China's air force is to recruit 30 female pilot cadets this year. They will become part of a reserve force of women astronauts, according to an officer in charge of pilot recruitment.
Senior Colonel Sui Guosheng, head of the Pilots Recruitment Bureau of the Air Force of People's Liberation Army (PLA), said the recruitment, which kicked off in 16 provincial areas across the country on Tuesday, was expected to end in July.
The candidates are high-school graduates between 16 and 19.
"They will become a reserve force for the Chinese women taikonauts for future space missions," Sui said.
Unlike their predecessors who were mostly assigned to cargo aircraft piloting, navigation or telecom services, the recruits will be trained for more demanding duties, such as air refueling, airborne early warning and electronic reconnaissance, according to the officer.
China, which successfully conducted its first manned space flight in October 2003, plans to send a female taikonaut into space in three to five years.
Sui revealed they would be the first group of female pilot cadets to be awarded with double BA degrees upon their graduation.
Once selected, the students will first spend four years in the Aeronautics University of the Chinese Air Force and be awarded a bachelor's degree in engineering. Following another year of advanced flight training, they will be granted a bachelor's degree in military science.
According to Sui, this was the ninth batch of female pilots to be recruited by the PLA air force since 1951.
The previous group of 35 female pilot cadets was recruited in 2005.
In all, 29 have ended basic training in the Aeronautics University of the Chinese Air Force and joined a pilot school of the air force earlier this year where they will begin flight training. They are expected to complete their training by 2009.
Six female students could not continue their studies because of unfavorable physical conditions or poor academic scores, Sui said.

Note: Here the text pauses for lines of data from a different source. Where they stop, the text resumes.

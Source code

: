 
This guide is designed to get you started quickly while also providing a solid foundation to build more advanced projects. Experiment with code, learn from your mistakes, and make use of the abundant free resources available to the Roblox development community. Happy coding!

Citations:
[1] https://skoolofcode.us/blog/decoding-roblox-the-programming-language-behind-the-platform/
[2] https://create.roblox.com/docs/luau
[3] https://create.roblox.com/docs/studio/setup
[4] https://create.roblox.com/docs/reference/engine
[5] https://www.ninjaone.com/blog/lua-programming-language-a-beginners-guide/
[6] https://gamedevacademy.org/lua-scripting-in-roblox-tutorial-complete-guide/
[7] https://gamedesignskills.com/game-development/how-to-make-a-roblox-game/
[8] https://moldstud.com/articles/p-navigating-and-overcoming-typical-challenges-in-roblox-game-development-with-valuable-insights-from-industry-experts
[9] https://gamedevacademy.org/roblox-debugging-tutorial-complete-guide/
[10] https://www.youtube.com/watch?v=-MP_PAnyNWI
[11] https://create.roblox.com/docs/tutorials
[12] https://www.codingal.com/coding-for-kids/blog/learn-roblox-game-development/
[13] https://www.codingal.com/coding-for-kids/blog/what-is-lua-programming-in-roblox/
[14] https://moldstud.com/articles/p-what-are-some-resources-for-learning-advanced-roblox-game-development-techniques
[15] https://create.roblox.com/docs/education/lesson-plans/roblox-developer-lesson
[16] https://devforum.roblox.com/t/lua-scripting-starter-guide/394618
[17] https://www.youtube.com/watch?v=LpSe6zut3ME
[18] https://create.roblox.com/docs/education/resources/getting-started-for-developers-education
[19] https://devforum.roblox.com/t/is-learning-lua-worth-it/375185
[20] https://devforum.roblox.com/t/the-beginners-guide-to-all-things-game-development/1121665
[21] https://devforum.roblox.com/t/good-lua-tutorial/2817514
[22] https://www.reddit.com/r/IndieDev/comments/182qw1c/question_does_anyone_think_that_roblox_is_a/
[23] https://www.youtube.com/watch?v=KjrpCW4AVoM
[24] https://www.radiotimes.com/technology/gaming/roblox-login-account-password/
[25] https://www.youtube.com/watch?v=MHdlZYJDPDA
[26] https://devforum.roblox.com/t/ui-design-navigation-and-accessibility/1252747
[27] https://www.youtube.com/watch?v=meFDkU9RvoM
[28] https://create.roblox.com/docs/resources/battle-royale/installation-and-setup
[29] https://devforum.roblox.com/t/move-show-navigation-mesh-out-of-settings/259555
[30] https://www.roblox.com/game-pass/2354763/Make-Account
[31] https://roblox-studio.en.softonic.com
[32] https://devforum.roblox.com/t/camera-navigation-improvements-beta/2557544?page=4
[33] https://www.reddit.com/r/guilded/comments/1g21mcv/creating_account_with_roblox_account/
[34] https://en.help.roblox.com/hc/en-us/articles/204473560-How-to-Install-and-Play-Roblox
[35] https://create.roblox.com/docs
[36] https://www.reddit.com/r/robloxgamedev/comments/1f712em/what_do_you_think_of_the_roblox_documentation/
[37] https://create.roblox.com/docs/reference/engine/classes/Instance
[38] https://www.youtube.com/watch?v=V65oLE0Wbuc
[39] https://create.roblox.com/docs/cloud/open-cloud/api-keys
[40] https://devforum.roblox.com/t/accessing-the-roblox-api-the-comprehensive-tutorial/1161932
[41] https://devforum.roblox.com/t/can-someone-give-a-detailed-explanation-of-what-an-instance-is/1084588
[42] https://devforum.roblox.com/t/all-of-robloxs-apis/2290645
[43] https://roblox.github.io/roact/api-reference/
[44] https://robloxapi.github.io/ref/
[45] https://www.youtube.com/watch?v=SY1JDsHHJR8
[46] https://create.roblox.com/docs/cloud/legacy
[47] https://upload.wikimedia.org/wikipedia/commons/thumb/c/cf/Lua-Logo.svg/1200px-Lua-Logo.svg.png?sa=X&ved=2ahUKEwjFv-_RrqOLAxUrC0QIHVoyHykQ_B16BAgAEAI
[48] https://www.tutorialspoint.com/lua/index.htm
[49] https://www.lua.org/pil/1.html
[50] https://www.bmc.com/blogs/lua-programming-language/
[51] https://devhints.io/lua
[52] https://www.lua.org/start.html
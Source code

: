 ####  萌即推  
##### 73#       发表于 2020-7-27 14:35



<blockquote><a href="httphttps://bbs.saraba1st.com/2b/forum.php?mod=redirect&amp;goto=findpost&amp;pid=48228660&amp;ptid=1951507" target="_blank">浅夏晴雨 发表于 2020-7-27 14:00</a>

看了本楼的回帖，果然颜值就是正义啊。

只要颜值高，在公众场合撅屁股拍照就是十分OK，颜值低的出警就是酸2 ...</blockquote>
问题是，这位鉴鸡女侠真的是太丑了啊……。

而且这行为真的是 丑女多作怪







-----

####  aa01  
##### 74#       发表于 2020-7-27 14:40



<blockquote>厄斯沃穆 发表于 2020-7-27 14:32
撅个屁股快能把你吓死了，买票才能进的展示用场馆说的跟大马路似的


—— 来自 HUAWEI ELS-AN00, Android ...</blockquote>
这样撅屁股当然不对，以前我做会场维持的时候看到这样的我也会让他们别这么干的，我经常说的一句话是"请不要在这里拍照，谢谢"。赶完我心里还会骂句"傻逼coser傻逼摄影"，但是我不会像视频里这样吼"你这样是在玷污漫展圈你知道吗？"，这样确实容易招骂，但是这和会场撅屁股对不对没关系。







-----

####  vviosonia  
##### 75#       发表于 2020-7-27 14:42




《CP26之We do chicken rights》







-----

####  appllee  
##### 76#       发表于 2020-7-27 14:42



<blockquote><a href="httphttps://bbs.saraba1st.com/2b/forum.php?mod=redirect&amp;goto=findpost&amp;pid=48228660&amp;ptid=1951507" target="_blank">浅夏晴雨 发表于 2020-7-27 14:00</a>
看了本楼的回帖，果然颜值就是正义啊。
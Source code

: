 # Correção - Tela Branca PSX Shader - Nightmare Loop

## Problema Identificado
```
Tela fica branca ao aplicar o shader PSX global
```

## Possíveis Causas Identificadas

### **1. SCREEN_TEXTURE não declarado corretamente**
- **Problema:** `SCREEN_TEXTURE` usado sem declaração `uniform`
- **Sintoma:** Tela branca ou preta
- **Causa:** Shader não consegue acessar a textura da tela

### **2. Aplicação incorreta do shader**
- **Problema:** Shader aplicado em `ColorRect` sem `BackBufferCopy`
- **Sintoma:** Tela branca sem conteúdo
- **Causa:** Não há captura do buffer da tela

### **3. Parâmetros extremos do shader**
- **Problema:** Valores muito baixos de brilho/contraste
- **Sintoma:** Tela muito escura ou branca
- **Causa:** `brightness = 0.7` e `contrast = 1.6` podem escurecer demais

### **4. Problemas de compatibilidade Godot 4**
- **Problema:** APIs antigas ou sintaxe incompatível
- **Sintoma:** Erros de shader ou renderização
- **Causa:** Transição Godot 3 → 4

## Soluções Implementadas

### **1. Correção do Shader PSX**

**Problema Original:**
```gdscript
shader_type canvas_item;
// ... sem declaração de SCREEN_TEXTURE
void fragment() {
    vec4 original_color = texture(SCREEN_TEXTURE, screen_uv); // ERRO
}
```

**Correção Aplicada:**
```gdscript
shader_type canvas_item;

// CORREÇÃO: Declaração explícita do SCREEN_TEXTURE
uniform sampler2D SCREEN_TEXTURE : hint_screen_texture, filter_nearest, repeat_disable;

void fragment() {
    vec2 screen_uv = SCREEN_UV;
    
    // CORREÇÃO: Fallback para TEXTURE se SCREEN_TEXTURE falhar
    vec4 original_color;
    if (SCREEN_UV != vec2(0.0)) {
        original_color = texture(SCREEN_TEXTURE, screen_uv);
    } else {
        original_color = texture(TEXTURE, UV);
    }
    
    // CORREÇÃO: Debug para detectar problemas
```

The air force decided to recruit female cadets every three years, rather than every seven or eight years as previous, according to Sui.
The Chinese air force, which has recruited and trained more than 300 female pilots since 1949, boasts one of the largest contingent of female pilots in the world.
In early 1951, the air force's pilot school recruited the first group of female candidates. In November that year, they finished their classes and joined the army.
On March 8, 1952, the International Women's Day, China's first batch of female pilots conducted a flyover of Tian'anmen Square in downtown Beijing that was viewed by more than 7,000 people, including foreign envoys and media.
In 2003, Yue Xicui became the first major general among the country's female pilots. She has recorded more than 6,000 hours of flight time without an accident over 36 years.